Submitted by Dr. Paul Bambara, Team HuntingLife PROSTAFF
The beauty of a wild turkey can never fully be appreciated until the hunt is a success.
Yes, a gobbler in full strut at close range is a life altering experience, but to truly admire a mature tom you must feel the weight of the bird draped over your shoulder. You must run your hands over the iridescent feathers, must fan out the magnificent tail, stroke the beard, and test the sharpness of the fighting spurs. To me the best part of a harvested turkey is the fabulous meal that is going to follow, yet the memories come when I look at the various trophies that I have amassed in 30 years of chasing and guiding for wild turkey.
I was lucky enough to attend a seminar by the late great turkey guru Ben Lee.
During that information filled talk some 29 years ago, he asked the audience to raise a hand if they had ever killed a wild turkey. There were far more people looking around then raising an arm in triumph. Back then turkey numbers were down and permits for the privilege of pursuing the noblest of birds were rare and hard to draw. Today the same question would find most arms raised. Now many hunters shoot multiple toms every spring, this no longer a rare feat with turkey populations and bag limits at all time highs.
I love my mounted birds, and my flying tom gets more comments in my trophy room than any other mount, especially from women who always want to know, “just what is that”? A full strut mount of my largest turkey to date dominates a corner of the room. These are very nice but also big, bulky, and expensive. I have too many fans to put out, as they take up a lot of space, and I often give them to non-hunter as decorations for their homes. I also have a pile of beards just sitting around gathering dust.
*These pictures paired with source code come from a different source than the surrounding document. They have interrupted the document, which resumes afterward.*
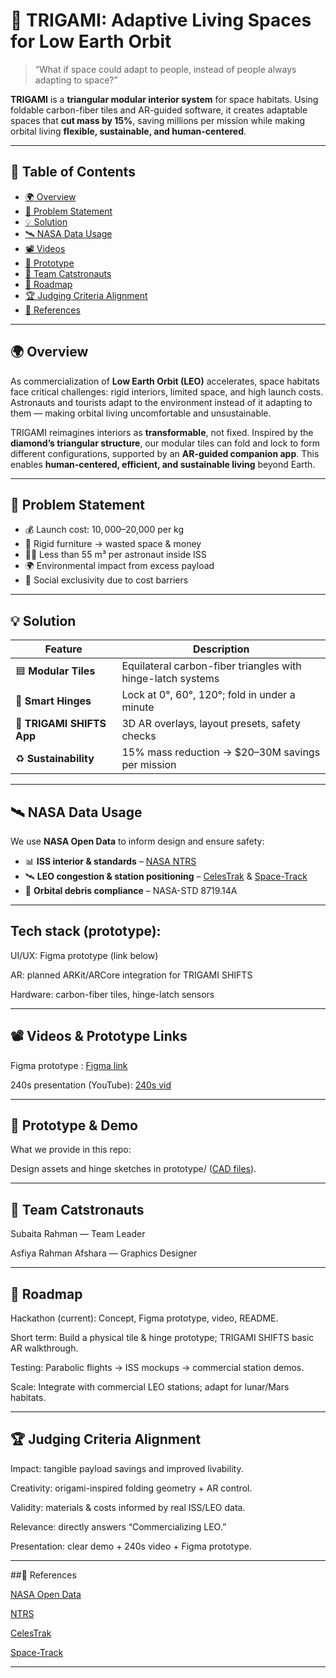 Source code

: # 🚀 TRIGAMI: Adaptive Living Spaces for Low Earth Orbit

> “What if space could adapt to people, instead of people always adapting to space?”

**TRIGAMI** is a **triangular modular interior system** for space habitats. Using foldable carbon-fiber tiles and AR-guided software, it creates adaptable spaces that **cut mass by 15%**, saving millions per mission while making orbital living **flexible, sustainable, and human-centered**.

---

## 📌 Table of Contents

- [🌍 Overview](#-overview)
- [🧠 Problem Statement](#-problem-statement)
- [💡 Solution](#-solution)
- [🛰 NASA Data Usage](#-nasa-data-usage)
- [📽️ Videos](#️-videos)
- [🧪 Prototype](#-prototype)
- [👥 Team Catstronauts](#-team-catstronauts)
- [📅 Roadmap](#-roadmap)
- [🏆 Judging Criteria Alignment](#-judging-criteria-alignment)
- [📎 References](#-references)

---

## 🌍 Overview

As commercialization of **Low Earth Orbit (LEO)** accelerates, space habitats face critical challenges: rigid interiors, limited space, and high launch costs. Astronauts and tourists adapt to the environment instead of it adapting to them — making orbital living uncomfortable and unsustainable.

TRIGAMI reimagines interiors as **transformable**, not fixed. Inspired by the **diamond’s triangular structure**, our modular tiles can fold and lock to form different configurations, supported by an **AR-guided companion app**. This enables **human-centered, efficient, and sustainable living** beyond Earth.

---

## 🧠 Problem Statement

- 💰 Launch cost: $10,000–$20,000 per kg  
- 🚪 Rigid furniture → wasted space & money  
- 👨‍🚀 Less than 55 m³ per astronaut inside ISS  
- 🌍 Environmental impact from excess payload  
- 🧭 Social exclusivity due to cost barriers

---

## 💡 Solution

| Feature | Description |
|---------|-------------|
| 🟦 **Modular Tiles** | Equilateral carbon-fiber triangles with hinge-latch systems |
| 🧠 **Smart Hinges** | Lock at 0°, 60°, 120°; fold in under a minute |
| 🧰 **TRIGAMI SHIFTS App** | 3D AR overlays, layout presets, safety checks |
| ♻ **Sustainability** | 15% mass reduction → $20–30M savings per mission |

---

## 🛰 NASA Data Usage

We use **NASA Open Data** to inform design and ensure safety:

- 📊 **ISS interior & standards** – [NASA NTRS](https://ntrs.nasa.gov/)  
- 🛰 **LEO congestion & station positioning** – [CelesTrak](https://celestrak.org/) & [Space-Track](https://www.space-track.org/)  
- 📝 **Orbital debris compliance** – NASA-STD 8719.14A

---

## Tech stack (prototype):

UI/UX: Figma prototype (link below)

AR: planned ARKit/ARCore integration for TRIGAMI SHIFTS

Hardware: carbon-fiber tiles, hinge-latch sensors

---

## 📽️ Videos & Prototype Links

Figma prototype :
[Figma link](https://www.figma.com/proto/BFWSpVEixqAUDXRpRV1GDS/CATSTRONAUTS?node-id=301-2&t=NqgKmMt4nVY46fjX-0&scaling=scale-down&content-scaling=fixed&page-id=0%3A1)

240s presentation (YouTube):
[240s vid](https://youtu.be/KkP_vSmsYfw?si=L9kSRHei5G8TJIGQ)

---

## 🧪 Prototype & Demo

What we provide in this repo:

Design assets and hinge sketches in prototype/ ([CAD files](https://www.tinkercad.com/things/ffVc4FUHkhp-dazzling-gogo/edit?returnTo=https%3A%2F%2Fwww.tinkercad.com%2Fdashboard%2Fdesigns%2F3d)).

---

## 👥 Team Catstronauts

Subaita Rahman — Team Leader

Asfiya Rahman Afshara — Graphics Designer

---

## 📅 Roadmap

Hackathon (current): Concept, Figma prototype, video, README.

Short term: Build a physical tile & hinge prototype; TRIGAMI SHIFTS basic AR walkthrough.

Testing: Parabolic flights → ISS mockups → commercial station demos.

Scale: Integrate with commercial LEO stations; adapt for lunar/Mars habitats.

---

## 🏆 Judging Criteria Alignment

Impact: tangible payload savings and improved livability.

Creativity: origami-inspired folding geometry + AR control.

Validity: materials & costs informed by real ISS/LEO data.

Relevance: directly answers “Commercializing LEO.”

Presentation: clear demo + 240s video + Figma prototype.

---

##📎 References

[NASA Open Data](https://data.nasa.gov)

[NTRS](https://ntrs.nasa.gov)

[CelesTrak](https://celestrak.org)

[Space-Track](https://www.space-track.org)


---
Here is a unique, very easy to make, and small trophy that looks great and can be hung anywhere, especially off your rear view mirror, and captures the spirt of a turkey hunt without the size or expense of taxidermy.
Instructions for your DIY Wild Turkey Mount
You need a wild turkey tom to start, at least two years old. Cut off the beard leaving a small piece of the skin attached and salt for a week or so until dry. Use a sharp set of shears to cut each leg above and below the spur. Use a small knife and peel the skin off the leg and around the base of the spur, use a toothpick to clear the marrow out of the center of the bone, and salt for a week or so. Take your spent shotgun shell (we shouldn’t be leaving these in the woods anyway) and cut the plastic a short distance from the brass. With a punch and hammer, gently tap out the spent primer. Thread 2 beads, the spurs and 2 more beads on to a length of leather shoe lace. You will find a countless array of beads in all sizes, shapes, colors, and materials in any craft store. Slide the lace ends into the empty primer hole and hot glue in place, DO NOT fill the whole shell up with hot glue. Allow to set for 10 minutes then hot glue the beard in the shell and hold in position until set, usually a few minutes. That’s all there is to it. Enjoy!